0
votes

Given this valid C or C++ code

int x() {
    int numbers[3]; // Lets suppose numbers are filled in with values
    int sum = 0;
    for (const int* p = &numbers[0]; p != &numbers[3]; ++p)
        sum += *p;
    return sum;
}

This code uses pointer arithmetics and as far as I know it is valid to have a pointer point to the one past last element inside an array, referencing that pointer is uspecified but we can have a pointer point to that position. So, &p[0], &p[1], &p[2] and &p[3] are valid pointers, and p[0], p[1] and p[2] are valid values.

If I replace the int array with a std::vector everything should be fine, we get this code

#include <vector>
int x() {
    std::vector<int> numbers(3);
    int sum = 0;
    for (const int* p = &numbers[0]; p != &numbers[3]; ++p)
        sum += *p;
    return sum;
}

But running under Visual C++ 2017 in DEBUG mode I get this exception "vector subscript out of range", that is triggered from MS STL library because the implementation asumes that using operator[] we are automatically referencing the underlaying value, wich is not the case. This is MS STL code that do the bounds check ...

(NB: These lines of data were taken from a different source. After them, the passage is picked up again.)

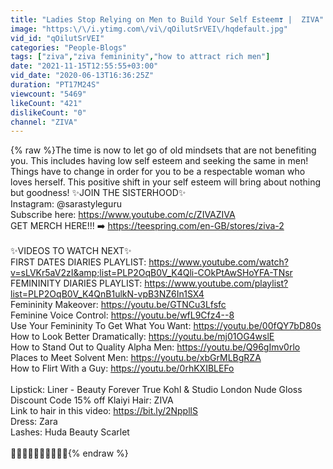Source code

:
 ```yaml
---
title: "Ladies Stop Relying on Men to Build Your Self Esteem❣️ |  ZIVA"
image: "https:\/\/i.ytimg.com\/vi\/qOilutSrVEI\/hqdefault.jpg"
vid_id: "qOilutSrVEI"
categories: "People-Blogs"
tags: ["ziva","ziva femininity","how to attract rich men"]
date: "2021-11-15T12:55:55+03:00"
vid_date: "2020-06-13T16:36:25Z"
duration: "PT17M24S"
viewcount: "5469"
likeCount: "421"
dislikeCount: "0"
channel: "ZIVA"
---
```

{% raw %}The time is now to let go of old mindsets that are not benefiting you. This includes having low self esteem and seeking the same in men! Things have to change in order for you to be a respectable woman who loves herself. This positive shift in your self esteem will bring about nothing but goodness!  ✨JOIN THE SISTERHOOD✨<br />Instagram: @sarastyleguru <br />Subscribe here: <a rel="nofollow" target="blank" href="https://www.youtube.com/c/ZIVAZIVA">https://www.youtube.com/c/ZIVAZIVA</a><br />GET MERCH HERE!!! ➡️ <a rel="nofollow" target="blank" href="https://teespring.com/en-GB/stores/ziva-2">https://teespring.com/en-GB/stores/ziva-2</a> <br /><br />✨VIDEOS TO WATCH NEXT✨<br />FIRST DATES DIARIES PLAYLIST: <a rel="nofollow" target="blank" href="https://www.youtube.com/watch?v=sLVKr5aV2zI&amp;list=PLP2OqB0V_K4Qli-COkPtAwSHoYFA-TNsr">https://www.youtube.com/watch?v=sLVKr5aV2zI&amp;list=PLP2OqB0V_K4Qli-COkPtAwSHoYFA-TNsr</a><br />FEMININITY DIARIES PLAYLIST: <a rel="nofollow" target="blank" href="https://www.youtube.com/playlist?list=PLP2OqB0V_K4QnB1ulkN-vpB3NZ6In1SX4">https://www.youtube.com/playlist?list=PLP2OqB0V_K4QnB1ulkN-vpB3NZ6In1SX4</a> <br />Femininity Makeover: <a rel="nofollow" target="blank" href="https://youtu.be/GTNCu3Lfsfc">https://youtu.be/GTNCu3Lfsfc</a><br />Feminine Voice Control: <a rel="nofollow" target="blank" href="https://youtu.be/wfL9Cfz4--8">https://youtu.be/wfL9Cfz4--8</a><br />Use Your Femininity To Get What You Want: <a rel="nofollow" target="blank" href="https://youtu.be/00fQY7bD80s">https://youtu.be/00fQY7bD80s</a><br />How to Look Better Dramatically: <a rel="nofollow" target="blank" href="https://youtu.be/mj01OG4wslE">https://youtu.be/mj01OG4wslE</a><br />How to Stand Out to Quality Alpha Men: <a rel="nofollow" target="blank" href="https://youtu.be/Q96gImv0rlo">https://youtu.be/Q96gImv0rlo</a><br />Places to Meet Solvent Men: <a rel="nofollow" target="blank" href="https://youtu.be/xbGrMLBgRZA">https://youtu.be/xbGrMLBgRZA</a><br />How to Flirt With a Guy: <a rel="nofollow" target="blank" href="https://youtu.be/0rhKXIBLEFo">https://youtu.be/0rhKXIBLEFo</a><br /><br />Lipstick: Liner - Beauty Forever True Kohl &amp; Studio London Nude Gloss<br />Discount Code 15% off Klaiyi Hair:  ZIVA<br />Link to hair in this video: <a rel="nofollow" target="blank" href="https://bit.ly/2NppllS">https://bit.ly/2NppllS</a><br />Dress: Zara<br />Lashes: Huda Beauty Scarlet <br /><br />💟💟💟💟💟💟💟💟💟💟{% endraw %}
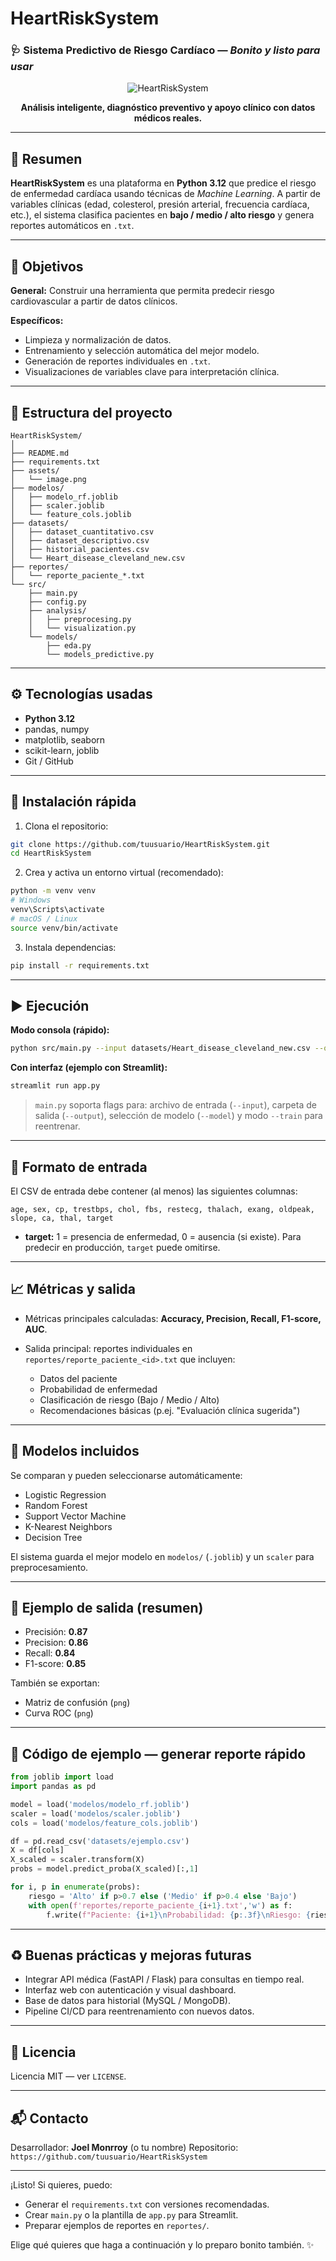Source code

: # HeartRiskSystem

### 🩺 Sistema Predictivo de Riesgo Cardíaco — *Bonito y listo para usar*

<div align="center">

![HeartRiskSystem](assets/image.png)

**Análisis inteligente, diagnóstico preventivo y apoyo clínico con datos médicos reales.**

</div>

---

## 🔎 Resumen

**HeartRiskSystem** es una plataforma en **Python 3.12** que predice el riesgo de enfermedad cardíaca usando técnicas de *Machine Learning*. A partir de variables clínicas (edad, colesterol, presión arterial, frecuencia cardíaca, etc.), el sistema clasifica pacientes en **bajo / medio / alto riesgo** y genera reportes automáticos en `.txt`.

---

## 🎯 Objetivos

**General:** Construir una herramienta que permita predecir riesgo cardiovascular a partir de datos clínicos.

**Específicos:**

* Limpieza y normalización de datos.
* Entrenamiento y selección automática del mejor modelo.
* Generación de reportes individuales en `.txt`.
* Visualizaciones de variables clave para interpretación clínica.

---

## 🧭 Estructura del proyecto

```
HeartRiskSystem/
│
├── README.md
├── requirements.txt
├── assets/
│   └── image.png
├── modelos/
│   ├── modelo_rf.joblib
│   ├── scaler.joblib
│   └── feature_cols.joblib
├── datasets/
│   ├── dataset_cuantitativo.csv
│   ├── dataset_descriptivo.csv
│   ├── historial_pacientes.csv
│   └── Heart_disease_cleveland_new.csv
├── reportes/
│   └── reporte_paciente_*.txt
└── src/
    ├── main.py
    ├── config.py
    ├── analysis/
    │   ├── preprocesing.py
    │   └── visualization.py
    └── models/
        ├── eda.py
        └── models_predictive.py
```

---

## ⚙️ Tecnologías usadas

* **Python 3.12**
* pandas, numpy
* matplotlib, seaborn
* scikit-learn, joblib
* Git / GitHub

---

## 🚀 Instalación rápida

1. Clona el repositorio:

```bash
git clone https://github.com/tuusuario/HeartRiskSystem.git
cd HeartRiskSystem
```

2. Crea y activa un entorno virtual (recomendado):

```bash
python -m venv venv
# Windows
venv\Scripts\activate
# macOS / Linux
source venv/bin/activate
```

3. Instala dependencias:

```bash
pip install -r requirements.txt
```

---

## ▶️ Ejecución

**Modo consola (rápido):**

```bash
python src/main.py --input datasets/Heart_disease_cleveland_new.csv --output reportes/
```

**Con interfaz (ejemplo con Streamlit):**

```bash
streamlit run app.py
```

> `main.py` soporta flags para: archivo de entrada (`--input`), carpeta de salida (`--output`), selección de modelo (`--model`) y modo `--train` para reentrenar.

---

## 🧾 Formato de entrada

El CSV de entrada debe contener (al menos) las siguientes columnas:

```
age, sex, cp, trestbps, chol, fbs, restecg, thalach, exang, oldpeak, slope, ca, thal, target
```

* **target:** 1 = presencia de enfermedad, 0 = ausencia (si existe). Para predecir en producción, `target` puede omitirse.

---

## 📈 Métricas y salida

* Métricas principales calculadas: **Accuracy, Precision, Recall, F1-score, AUC**.
* Salida principal: reportes individuales en `reportes/reporte_paciente_<id>.txt` que incluyen:

  * Datos del paciente
  * Probabilidad de enfermedad
  * Clasificación de riesgo (Bajo / Medio / Alto)
  * Recomendaciones básicas (p.ej. "Evaluación clínica sugerida")

---

## 🧠 Modelos incluidos

Se comparan y pueden seleccionarse automáticamente:

* Logistic Regression
* Random Forest
* Support Vector Machine
* K-Nearest Neighbors
* Decision Tree

El sistema guarda el mejor modelo en `modelos/` (`.joblib`) y un `scaler` para preprocesamiento.

---

## 🧪 Ejemplo de salida (resumen)

* Precisión: **0.87**
* Precision: **0.86**
* Recall: **0.84**
* F1-score: **0.85**

También se exportan:

* Matriz de confusión (`png`)
* Curva ROC (`png`)

---

## 🧩 Código de ejemplo — generar reporte rápido

```python
from joblib import load
import pandas as pd

model = load('modelos/modelo_rf.joblib')
scaler = load('modelos/scaler.joblib')
cols = load('modelos/feature_cols.joblib')

df = pd.read_csv('datasets/ejemplo.csv')
X = df[cols]
X_scaled = scaler.transform(X)
probs = model.predict_proba(X_scaled)[:,1]

for i, p in enumerate(probs):
    riesgo = 'Alto' if p>0.7 else ('Medio' if p>0.4 else 'Bajo')
    with open(f'reportes/reporte_paciente_{i+1}.txt','w') as f:
        f.write(f"Paciente: {i+1}\nProbabilidad: {p:.3f}\nRiesgo: {riesgo}\n")
```

---

## ♻️ Buenas prácticas y mejoras futuras

* Integrar API médica (FastAPI / Flask) para consultas en tiempo real.
* Interfaz web con autenticación y visual dashboard.
* Base de datos para historial (MySQL / MongoDB).
* Pipeline CI/CD para reentrenamiento con nuevos datos.

---

## 📝 Licencia

Licencia MIT — ver `LICENSE`.

---

## 📬 Contacto

Desarrollador: **Joel Monrroy** (o tu nombre)
Repositorio: `https://github.com/tuusuario/HeartRiskSystem`

---

¡Listo! Si quieres, puedo:

* Generar el `requirements.txt` con versiones recomendadas.
* Crear `main.py` o la plantilla de `app.py` para Streamlit.
* Preparar ejemplos de reportes en `reportes/`.

Elige qué quieres que haga a continuación y lo preparo bonito también. ✨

    _NODISCARD _Ty& operator[](const size_type _Pos)
        {   // subscript mutable sequence
 #if _ITERATOR_DEBUG_LEVEL == 2
        if (size() <= _Pos)
            {   // report error
            _DEBUG_ERROR("vector subscript out of range");
            }
 #elif _ITERATOR_DEBUG_LEVEL == 1
        _SCL_SECURE_VALIDATE_RANGE(_Pos < size());
 #endif /* _ITERATOR_DEBUG_LEVEL */

        return (this->_Myfirst()[_Pos]);
        }

I don´t get the error if I replace &numbers[0] and &numbers[3] with numbers.begin() and numbers.end().

I agree this is really ugly code, but I simplify the real code just to expose the bug.

The original code was using &vec[0] on a vector with zero elements.

So my question is:

Is this a BUG on Microsoft Visual C++ STL implementation or there is some restriction on operator[] for vectors<>?

I know that replacing [] by at() would be a bug, but I understand &vec[size] should still be valid for std::vector<>

4
I don't believe &p[3] is a valid pointer, because p[3] is invalid to start with. p+3 is a valid pointer, that points to the intended location though, as is vec.begin()+3Mooing Duck
This is MSVS being "helpful". Compile in release mode if you don't want debugging support.NathanOliver
Also, FWIW, the standard way to do this is auto sum = std::accumulate(std::begin(container_name), std::end(container_name), container_name::value_type{});NathanOliver
@NathanOliver i'd be tempted to use 0 and not container_name::value_type{}Caleth
@Caleth Yeah. When I wrote it I was thinking to myself, it would be nice to have a std::value_type type trait that would give use the type for containers or arrays. Generic programing FTW.NathanOliver

4 Answers

3
votes

It has been a grey area whether obtaining a pointer to the one past the last element with &p[n] is well defined.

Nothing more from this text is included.